The shooting took place in Cairo early on July 27th near the parade ground where, three decades earlier, President Anwar Sadat had been assassinated. Supporters of Muhammad Morsi, ousted in a coup at the beginning of July, were marching to demand that the army should restore him to the presidency. Riot police (and their civilian supporters) opened fire. More than 80 members of the Muslim Brotherhood, Mr Morsi’s party, died; many more were injured.

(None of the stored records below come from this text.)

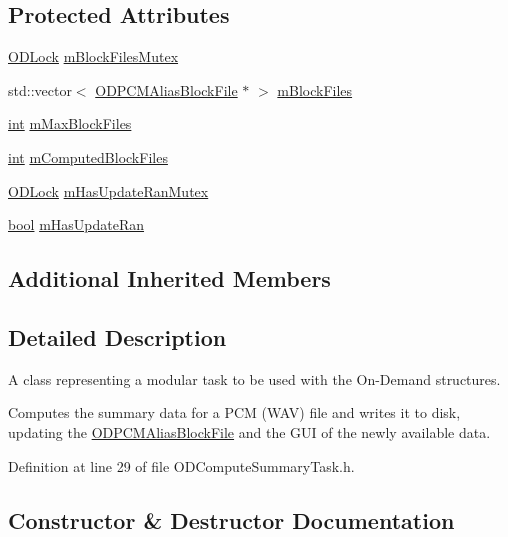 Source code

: \subsection*{Protected Attributes}
\begin{DoxyCompactItemize}
\item 
\hyperlink{class_o_d_lock}{O\+D\+Lock} \hyperlink{class_o_d_compute_summary_task_a559f0f89aadfdaa0b5e16177d3f888bd}{m\+Block\+Files\+Mutex}
\item 
std\+::vector$<$ \hyperlink{class_o_d_p_c_m_alias_block_file}{O\+D\+P\+C\+M\+Alias\+Block\+File} $\ast$ $>$ \hyperlink{class_o_d_compute_summary_task_ad68b1da3dcbe481ab2e438c3fdda0920}{m\+Block\+Files}
\item 
\hyperlink{xmltok_8h_a5a0d4a5641ce434f1d23533f2b2e6653}{int} \hyperlink{class_o_d_compute_summary_task_a0a0d29cc904dc42a7060c396ac3bf391}{m\+Max\+Block\+Files}
\item 
\hyperlink{xmltok_8h_a5a0d4a5641ce434f1d23533f2b2e6653}{int} \hyperlink{class_o_d_compute_summary_task_a46a4ba6dbbcf45d41488ce3a7c992444}{m\+Computed\+Block\+Files}
\item 
\hyperlink{class_o_d_lock}{O\+D\+Lock} \hyperlink{class_o_d_compute_summary_task_a7df3770e2254fc12c16be67401ceaab4}{m\+Has\+Update\+Ran\+Mutex}
\item 
\hyperlink{mac_2config_2i386_2lib-src_2libsoxr_2soxr-config_8h_abb452686968e48b67397da5f97445f5b}{bool} \hyperlink{class_o_d_compute_summary_task_a6c1b4d0272f909d4b1c7e04e9ab73fe3}{m\+Has\+Update\+Ran}
\end{DoxyCompactItemize}
\subsection*{Additional Inherited Members}


\subsection{Detailed Description}
A class representing a modular task to be used with the On-\/\+Demand structures. 

Computes the summary data for a P\+CM (W\+AV) file and writes it to disk, updating the \hyperlink{class_o_d_p_c_m_alias_block_file}{O\+D\+P\+C\+M\+Alias\+Block\+File} and the G\+UI of the newly available data. 

Definition at line 29 of file O\+D\+Compute\+Summary\+Task.\+h.



\subsection{Constructor \& Destructor Documentation}
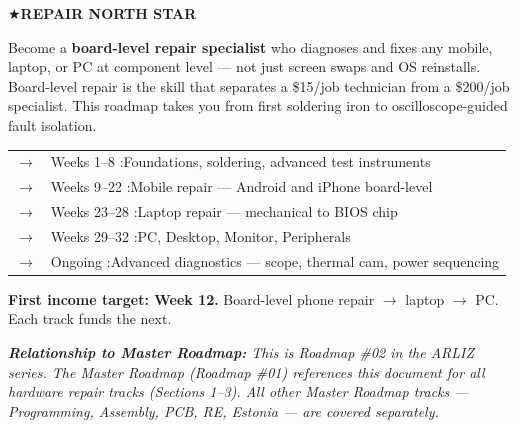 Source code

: \label{sec:repairnorthstar}
\vspace{0.4cm}
\begin{northstarbox}
\textbf{\color{arlizblue}\large $\bigstar$\enspace REPAIR NORTH STAR}

\vspace{6pt}
Become a \textbf{board-level repair specialist} who diagnoses and fixes any mobile, laptop,
or PC at component level --- not just screen swaps and OS reinstalls.
Board-level repair is the skill that separates a \$15/job technician from a \$200/job specialist.
This roadmap takes you from first soldering iron to oscilloscope-guided fault isolation.

\vspace{8pt}
\begin{tabular}{@{\hspace{4pt}}ll}
  \textbf{\color{arlizblue}$\to$} & Weeks 1--8\phantom{0} :\enspace Foundations, soldering, advanced test instruments \\
  \textbf{\color{arlizblue}$\to$} & Weeks 9--22  :\enspace Mobile repair --- Android and iPhone board-level \\
  \textbf{\color{arlizblue}$\to$} & Weeks 23--28 :\enspace Laptop repair --- mechanical to BIOS chip \\
  \textbf{\color{arlizblue}$\to$} & Weeks 29--32 :\enspace PC, Desktop, Monitor, Peripherals \\
  \textbf{\color{arlizblue}$\to$} & Ongoing\phantom{000} :\enspace Advanced diagnostics --- scope, thermal cam, power sequencing \\
\end{tabular}

\vspace{8pt}
\textbf{\color{arlizgold}First income target: Week 12.}
Board-level phone repair $\to$ laptop $\to$ PC. Each track funds the next.
\end{northstarbox}

\vspace{0.5cm}
\noindent
\begin{tcolorbox}[
  enhanced, colback=bgsubtle, colframe=arlizblue!30,
  leftrule=4pt, sharp corners, left=10pt, right=10pt, top=6pt, bottom=6pt
]
{\small\color{arligray}\itshape
\textbf{\color{arliznavy}Relationship to Master Roadmap:}
This is Roadmap \#02 in the ARLIZ series. The Master Roadmap (Roadmap \#01) references
this document for all hardware repair tracks (Sections 1--3).
All other Master Roadmap tracks --- Programming, Assembly, PCB, RE, Estonia --- are covered separately.
}
\end{tcolorbox}
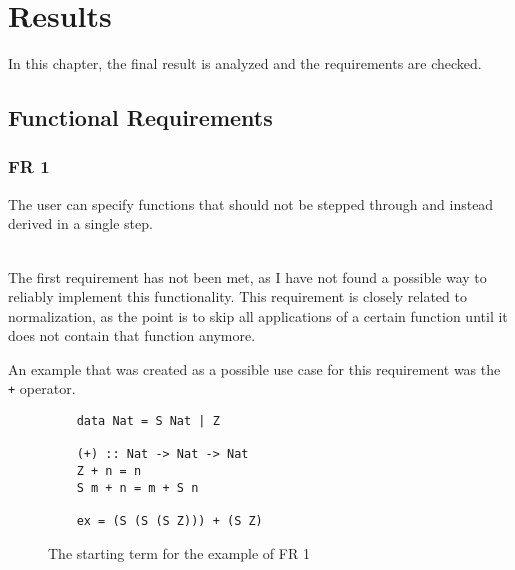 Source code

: \chapter{Results}

In this chapter,
the final result is analyzed and the requirements are checked.


\section{Functional Requirements}

\subsection{FR 1}
The user can specify functions that should not be stepped through and instead derived in a single step.

\ \\
The first requirement has not been met,
as I have not found a possible way to reliably implement this functionality.
This requirement is closely related to normalization,
as the point is to skip all applications of a certain function until it does not contain that function anymore.

An example that was created as a possible use case for this requirement was the \texttt{+} operator.

\begin{figure}[!ht]
\begin{verbatim}
    data Nat = S Nat | Z

    (+) :: Nat -> Nat -> Nat
    Z + n = n
    S m + n = m + S n

    ex = (S (S (S Z))) + (S Z)
\end{verbatim}
    \caption{The starting term for the example of FR 1}
    \label{fig:FR1example}
\end{figure}

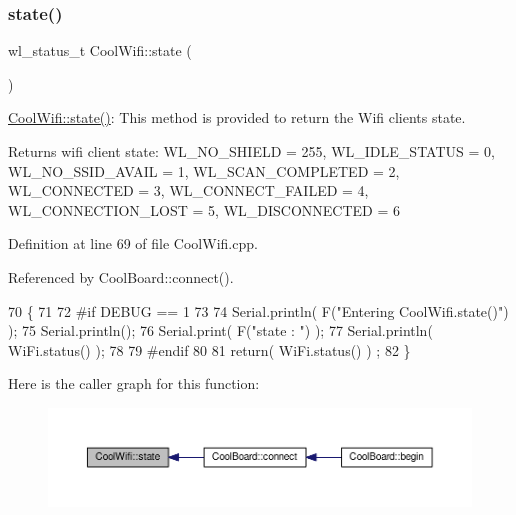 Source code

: \subsubsection{\texorpdfstring{state()}{state()}}
{\footnotesize\ttfamily wl\+\_\+status\+\_\+t Cool\+Wifi\+::state (\begin{DoxyParamCaption}{ }\end{DoxyParamCaption})}

\hyperlink{classCoolWifi_a1c7b4d82a4098d346e7593dce92039fa}{Cool\+Wifi\+::state()}\+: This method is provided to return the Wifi client\textquotesingle{}s state. \begin{DoxyReturn}{Returns}
wifi client state\+: W\+L\+\_\+\+N\+O\+\_\+\+S\+H\+I\+E\+LD = 255, W\+L\+\_\+\+I\+D\+L\+E\+\_\+\+S\+T\+A\+T\+US = 0, W\+L\+\_\+\+N\+O\+\_\+\+S\+S\+I\+D\+\_\+\+A\+V\+A\+IL = 1, W\+L\+\_\+\+S\+C\+A\+N\+\_\+\+C\+O\+M\+P\+L\+E\+T\+ED = 2, W\+L\+\_\+\+C\+O\+N\+N\+E\+C\+T\+ED = 3, W\+L\+\_\+\+C\+O\+N\+N\+E\+C\+T\+\_\+\+F\+A\+I\+L\+ED = 4, W\+L\+\_\+\+C\+O\+N\+N\+E\+C\+T\+I\+O\+N\+\_\+\+L\+O\+ST = 5, W\+L\+\_\+\+D\+I\+S\+C\+O\+N\+N\+E\+C\+T\+ED = 6 
\end{DoxyReturn}


Definition at line 69 of file Cool\+Wifi.\+cpp.



Referenced by Cool\+Board\+::connect().


\begin{DoxyCode}
70 \{
71 
72 \textcolor{preprocessor}{#if DEBUG == 1 }
73 
74     Serial.println( F(\textcolor{stringliteral}{"Entering CoolWifi.state()"}) );
75     Serial.println();   
76     Serial.print( F(\textcolor{stringliteral}{"state : "}) );
77     Serial.println( WiFi.status() );
78 
79 \textcolor{preprocessor}{#endif}
80     
81     \textcolor{keywordflow}{return}( WiFi.status() ) ;
82 \}
\end{DoxyCode}
Here is the caller graph for this function\+:
\nopagebreak
\begin{figure}[H]
\begin{center}
\leavevmode
\includegraphics[width=350pt]{classCoolWifi_a1c7b4d82a4098d346e7593dce92039fa_icgraph}
\end{center}
\end{figure}


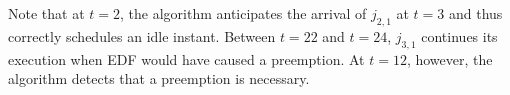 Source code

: \documentclass[a4paper,10pt]{article}
\begin{document}
        Note that at $t=2$, the algorithm anticipates the arrival of $j_{2,1}$ at $t=3$ and thus correctly schedules an idle instant. Between $t=22$ and $t=24$, $j_{3,1}$ continues its execution when EDF would have caused a preemption. At $t=12$, however, the algorithm detects that a preemption is necessary.

\nocite{*}


\end{document}
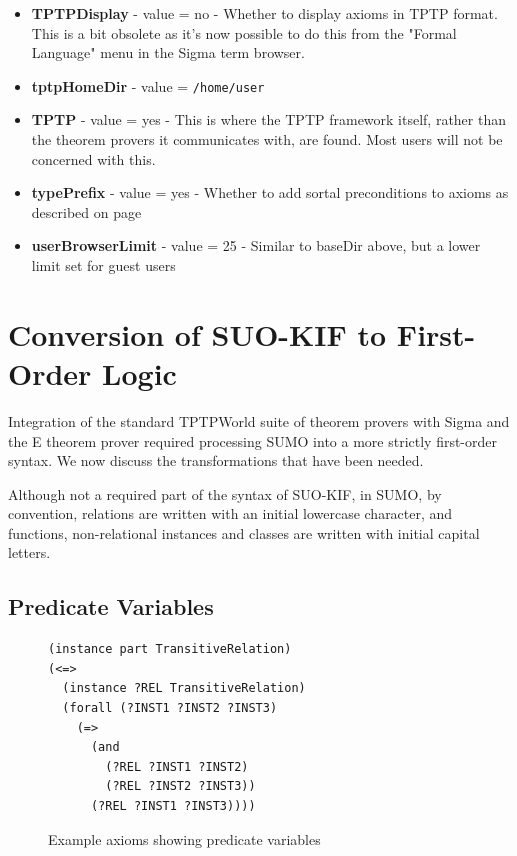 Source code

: \documentclass{book}
\begin{document}
\begin{itemize}
  \item \textbf{TPTPDisplay} - value = no - Whether to display axioms in TPTP format.  This is a bit
obsolete as it's now possible to do this from the "Formal Language" menu in the Sigma term browser.

  \item \textbf{tptpHomeDir} - value = \texttt{/home/user} 

  \item \textbf{TPTP} - value = yes - This is where the TPTP framework itself, rather than the
theorem provers it communicates with, are found. Most users will not be concerned with this.

  \item \textbf{typePrefix} - value = yes - Whether to add sortal preconditions to axioms as described on
page \pageref{chap:KnowRep:subsec:Sortal}

  \item \textbf{userBrowserLimit} - value = 25 - Similar to baseDir above, but a lower
limit set for guest users

\end{itemize}


\section{Conversion of SUO-KIF to First-Order Logic}
\label{chap:KnowRepr:sec:Conv}

Integration of the standard TPTPWorld suite of theorem provers
with Sigma \cite{tsp08} and the E theorem prover \cite{Schulz:AICOM-2002}
required processing SUMO into a more strictly first-order syntax. We now discuss
the transformations that have been needed.

\small
Although not a required part of the syntax of SUO-KIF, in SUMO, by convention,
relations are written with an initial lowercase character, and functions,
non-relational instances and classes are written with initial capital letters.
\normalsize

\subsection{Predicate Variables}
\label{chap:KnowRep:subsec:PredVar}  

\begin{figure}
\begin{framed}
\begin{verbatim}
(instance part TransitiveRelation)
(<=>
  (instance ?REL TransitiveRelation)
  (forall (?INST1 ?INST2 ?INST3)
    (=>
      (and
        (?REL ?INST1 ?INST2)
        (?REL ?INST2 ?INST3))
      (?REL ?INST1 ?INST3))))
\end{verbatim}
\caption{Example axioms showing predicate variables}
\label{fig:PredVarEx}
\end{framed}   
\end{figure}
\end{document}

After the killing, Barack Obama kept his counsel. It fell to John Kerry, the American secretary of state, to speak out—and then he merely called on Egypt’s leaders to “step back from the brink”. Likewise in Britain David Cameron, the prime minister, left it to William Hague, the foreign secretary, to rap the generals over the knuckles. America’s protest at the ousting of Mr Morsi had been to delay the supply of some F-16 fighter jets to Egypt. But that modest gesture was more than undone just before the shootings. In an unwise precedent, the administration declined to say Egypt had suffered a coup, because to do so could have triggered an automatic block on aid.
The Muslim Brothers—and other Muslims across the Middle East—will conclude from all this that the West applies one standard when secularists are under attack and another when Islamists are. Democracy, they will gather, is not a universal system of government, but a trick for bringing secularists to power. It is hard to think of a better way for the West to discourage the Brothers from re-entering Egypt’s political process.